LEGAL CORNER – October 2016 – CASE LAW-I :
FACTS OF THE CASE
On 16.04.1991 the Assesse entered into an agreement with M/s East India Hotels Limited (now renamed as EIH Limited) to acquire under a license an area of 9,000 square feet in Hotel Oberoi Towers, Bombay (now renamed as Trident Nariman Point) for the purpose of using the same as a shopping centre.
The tenure of the said leave and license was a period of 50 years at a fixed monthly license fee as agreed between the parties.
The Assesse is Subsidiary of M/s East India Hotels Limited.
After acquiring the said shopping space, the assesse utilized it in granting different portions of the shopping space to various parties who were interested in setting up shops there with the condition that the shopkeepers had to subscribe to a specific number of shares of the assesse apart from payment of monthly charges (termed as contribution from shops).

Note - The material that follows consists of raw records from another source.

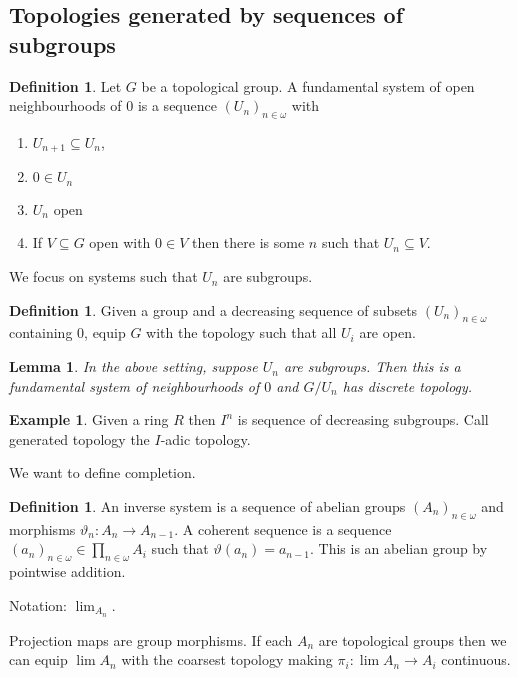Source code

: \documentclass{article}
\newtheorem{lemma}[theorem]{Lemma}
\theoremstyle{definition}
\newtheorem{definition}[theorem]{Definition}
\newtheorem{example}[theorem]{Example}
\begin{document}
\subsection{Topologies generated by sequences of subgroups}
\begin{definition}
    Let \(G\) be a topological group. A fundamental system of open
    neighbourhoods of \(0\) is a sequence \((U_{n})_{n\in\omega}\) with
    \begin{enumerate}
        \item \(U_{n+1}\subseteq U_{n}\),
        \item \(0\in U_{n}\)
        \item \(U_{n}\) open
        \item If \(V\subseteq G\) open with \(0\in V\) then there is some
              \(n\) such that \(U_{n}\subseteq V\).
    \end{enumerate}
    We focus on systems such that \(U_n\) are subgroups.
\end{definition}

\begin{definition}
    Given a group and a decreasing sequence of subsets \((U_{n})_{n\in\omega}\)
    containing \(0\), equip \(G\) with the topology such that all \(U_{i}\) are
    open.
\end{definition}

\begin{lemma}
    In the above setting, suppose \(U_{n}\) are subgroups. Then this is a
    fundamental system of neighbourhoods of \(0\) and \(G/U_{n}\) has discrete
    topology.
\end{lemma}

\begin{example}
    Given a ring \(R\) then \(I^{n}\) is sequence of decreasing subgroups.
    Call generated topology the \(I\)-adic topology.
\end{example}

We want to define completion.

\begin{definition}
    An inverse system is a sequence of abelian groups \((A_{n})_{n\in\omega}\)
    and morphisms \(\vartheta_{n}:A_{n}\to A_{n-1}\). A coherent sequence is a
    sequence \((a_{n})_{n\in\omega}\in\prod_{n\in\omega}A_{i}\) such that
    \(\vartheta(a_{n})=a_{n-1}\). This is an abelian group by pointwise
    addition.

    Notation: \(\lim_{A_{n}}\).

    Projection maps are group morphisms. If each \(A_{n}\) are topological groups then we can equip \(\lim A_{n}\)
    with the coarsest topology making \(\pi_{i}:\lim A_{n}\to A_{i}\)
    continuous.
\end{definition}
\end{document}
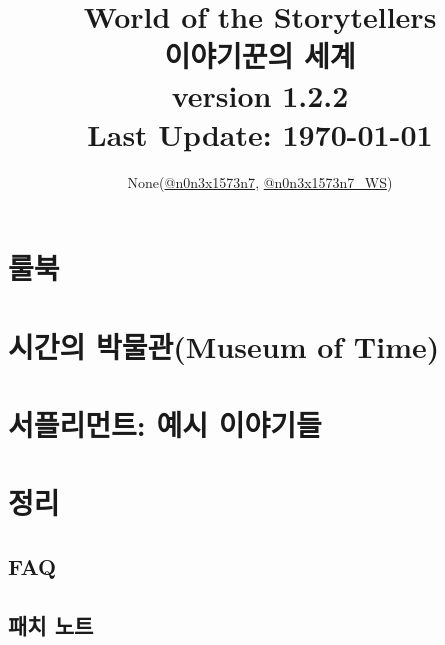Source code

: \documentclass[12pt]{report}
\title{
	World of the Storytellers\\
	이야기꾼의 세계\\
	\large version 1.2.2\\
	Last Update: \today \\
}
\author{None(\href{https://www.twitter.com/n0n3x1573n7}{@n0n3x1573n7}, \href{https://www.twitter.com/n0n3x1573n7_WS}{@n0n3x1573n7\_WS})}
\date{}
\begin{document}
	\maketitle

	\vspace*{\fill}
	{\doclicenseThis}
	
	\setcounter{tocdepth}{-1}
	
\iffalse
	\chapter*{서론}
		
\fi
	
	\tableofcontents
	
	\part{룰북}
		
	
	\part{시간의 박물관(Museum of Time)}
		
	
	\part{서플리먼트: 예시 이야기들} \label{endof_MoT}
		
	
	\part{정리}
		\chapter*{FAQ}
			
		
		\chapter*{패치 노트}
			
		
			\printindex
	
	\vspace*{\fill}
	{\doclicenseThis}
	
\end{document}
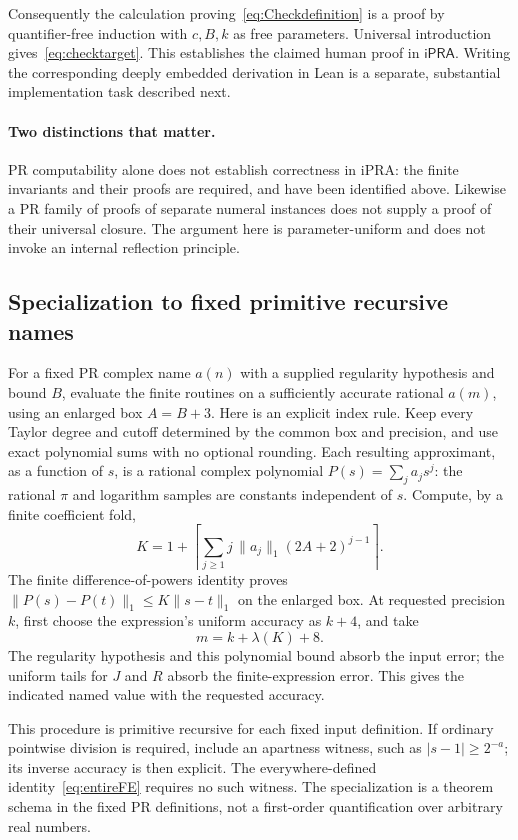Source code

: \documentclass[11pt,letterpaper]{article}
\numberwithin{equation}{section}
\theoremstyle{definition}
\newcommand{\ipra}{\mathsf{iPRA}}
\newcommand{\normone}[1]{\lVert #1\rVert_1}
\newcommand{\gamrec}{R}
\newcommand{\lceilog}{\lambda}
\begin{document}
Consequently the calculation proving~\eqref{eq:Checkdefinition}
is a proof by quantifier-free induction with \(c,B,k\) as free
parameters. Universal introduction gives~\eqref{eq:checktarget}.
This establishes the claimed human proof in \(\ipra\).
Writing the corresponding deeply embedded derivation in Lean is
a separate, substantial implementation task described next.

\paragraph{Two distinctions that matter.}
PR computability alone does not establish correctness in iPRA:
the finite invariants and their proofs are required, and have been
identified above. Likewise a PR family of proofs of separate numeral
instances does not supply a proof of their universal closure.
The argument here is parameter-uniform and does not invoke an
internal reflection principle.

\subsection{Specialization to fixed primitive recursive names}

For a fixed PR complex name \(a(n)\) with a supplied regularity
hypothesis and bound \(B\), evaluate the finite routines on
a sufficiently accurate rational \(a(m)\), using an enlarged
box \(A=B+3\). Here is an explicit index rule.
Keep every Taylor degree and cutoff determined by the common
box and precision, and use exact polynomial sums with no
optional rounding. Each resulting approximant, as a function
of \(s\), is a rational complex polynomial
\(P(s)=\sum_j a_j s^j\): the rational \(\pi\) and logarithm
samples are constants independent of \(s\).
Compute, by a finite coefficient fold,
\[
 K=1+\left\lceil
       \sum_{j\ge1}j\,\normone{a_j}(2A+2)^{j-1}
       \right\rceil.
\]
The finite difference-of-powers identity proves
\(\normone{P(s)-P(t)}\le K\normone{s-t}\)
on the enlarged box. At requested precision \(k\), first
choose the expression's uniform accuracy as \(k+4\), and take
\[
                        m=k+\lceilog(K)+8.
\]
The regularity hypothesis and this polynomial bound absorb
the input error; the uniform tails for \(J\) and \(\gamrec\)
absorb the finite-expression error. This gives the indicated
named value with the requested accuracy.

This procedure is primitive recursive for each fixed input
definition. If ordinary pointwise division is required, include
an apartness witness, such as \(|s-1|\ge2^{-a}\); its inverse
accuracy is then explicit. The everywhere-defined
identity~\eqref{eq:entireFE} requires no such witness.
The specialization is a theorem schema in the fixed PR definitions,
not a first-order quantification over arbitrary real numbers.
\end{document}
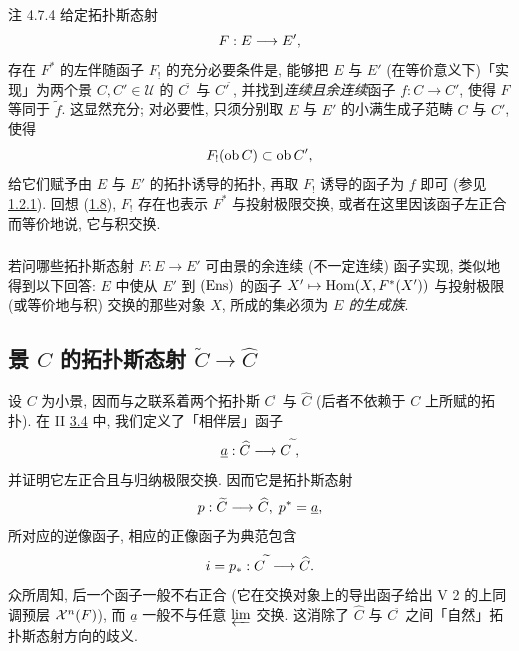 \begin{enonce*}[remark]{注 4.7.4}
给定拓扑斯态射
$$
F:E\longrightarrow E'{\quoi},
$$
存在 $F^{\ast}$ 的左伴随函子 $F_{!}$ 的充分必要条件是, 能够把 $E$ 与 $E'$ (在等价意义下)「实现」为两个景 $C,C'\in 𝒰$ 的 $C^{\widetilde{\phantom{,}}}$ 与 ${C'}^{\widetilde{\phantom{,}}}$, 并找到\emph{连续且余连续}函子 $f:C\rightarrow C'$, 使得 $F$ 等同于 $\widetilde{f}$. 这显然充分; 对必要性, 只须分别取 $E$ 与 $E'$ 的小满生成子范畴 $C$ 与 $C'$, 使得
$$
F_{!}(\ob C)\subset \ob C'{\quoi},
$$
给它们赋予由 $E$ 与 $E'$ 的拓扑诱导的拓扑, 再取 $F_{!}$ 诱导的函子为 $f$ 即可 (参见 \hyperref[IV.cor1.2.1]{1.2.1}). 回想 (\hyperref[IV.rem1.8]{1.8}), $F_{!}$ 存在也表示 $F^{\ast}$ 与投射极限交换, 或者\pageoriginale 在这里因该函子左正合而等价地说, 它与积交换.
\end{enonce*}

\setcounter{subsubsection}{4}
\subsubsection{}
若问哪些拓扑斯态射 $F:E\rightarrow E'$ 可由景的余连续 (不一定连续) 函子实现, 类似地得到以下回答: $E$ 中使从 $E'$ 到 $(\Ens)$ 的函子 $X'\mapsto \Hom(X,F^{\ast}(X'))$ 与投射极限 (或等价地与积) 交换的那些对象 $X$, 所成的集必须为 \emph{$E$ 的生成族}.

\subsection{景 $C$ 的拓扑斯态射 $\widetilde{C}\rightarrow\widehat{C}$}

设 $C$ 为小景, 因而与之联系着两个拓扑斯 $C^{\widetilde{\phantom{,}}}$ 与 $\widehat{C}$ (后者不依赖于 $C$ 上所赋的拓扑). 在 II \hyperref[II.theo3.4]{3.4} 中, 我们定义了「相伴层」函子
$$
\underline{a}:\widehat{C}\longrightarrow
C^{\widetilde{\phantom{,}}}{\quoi},
$$
并证明它左正合且与归纳极限交换. 因而它是拓扑斯态射
$$
p:\widetilde{C}\longrightarrow \widehat{C},\;
p^{\ast}=\underline{a}{\quoi},
$$
所对应的逆像函子, 相应的正像函子为典范包含
$$
i=p_{\ast}:C^{\widetilde{\phantom{,}}}\longrightarrow
\widehat{C}{\quoi}.
$$
众所周知, 后一个函子一般不右正合 (它在交换对象上的导出函子给出 V 2 的上同调预层 $\Xx^n(F)$), 而 $\underline{a}$ 一般不与任意 $\varprojlim$ 交换. 这消除了 $\widehat{C}$ 与 $C^{\widetilde{\phantom{,}}}$ 之间「自然」拓扑斯态射方向的歧义.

The Assesse also provided various services to the licensees like air-conditioning, telephone services, maintenance, electricity, water, sanitary, security etc. In consideration for the same, the licensees were required to pay to the Assesse monthly consideration on the basis of the bill by the Assesse as determined by the Board of Directors from time to time.
According to the Assesse, since the assesse is basically involved in the business of providing the shopping space on license along with various services, the consideration received from the said shopping space was shown as business income in the computation of income. And also claimed the amount of license fees paid to EIH Limited expenditure against the said business income.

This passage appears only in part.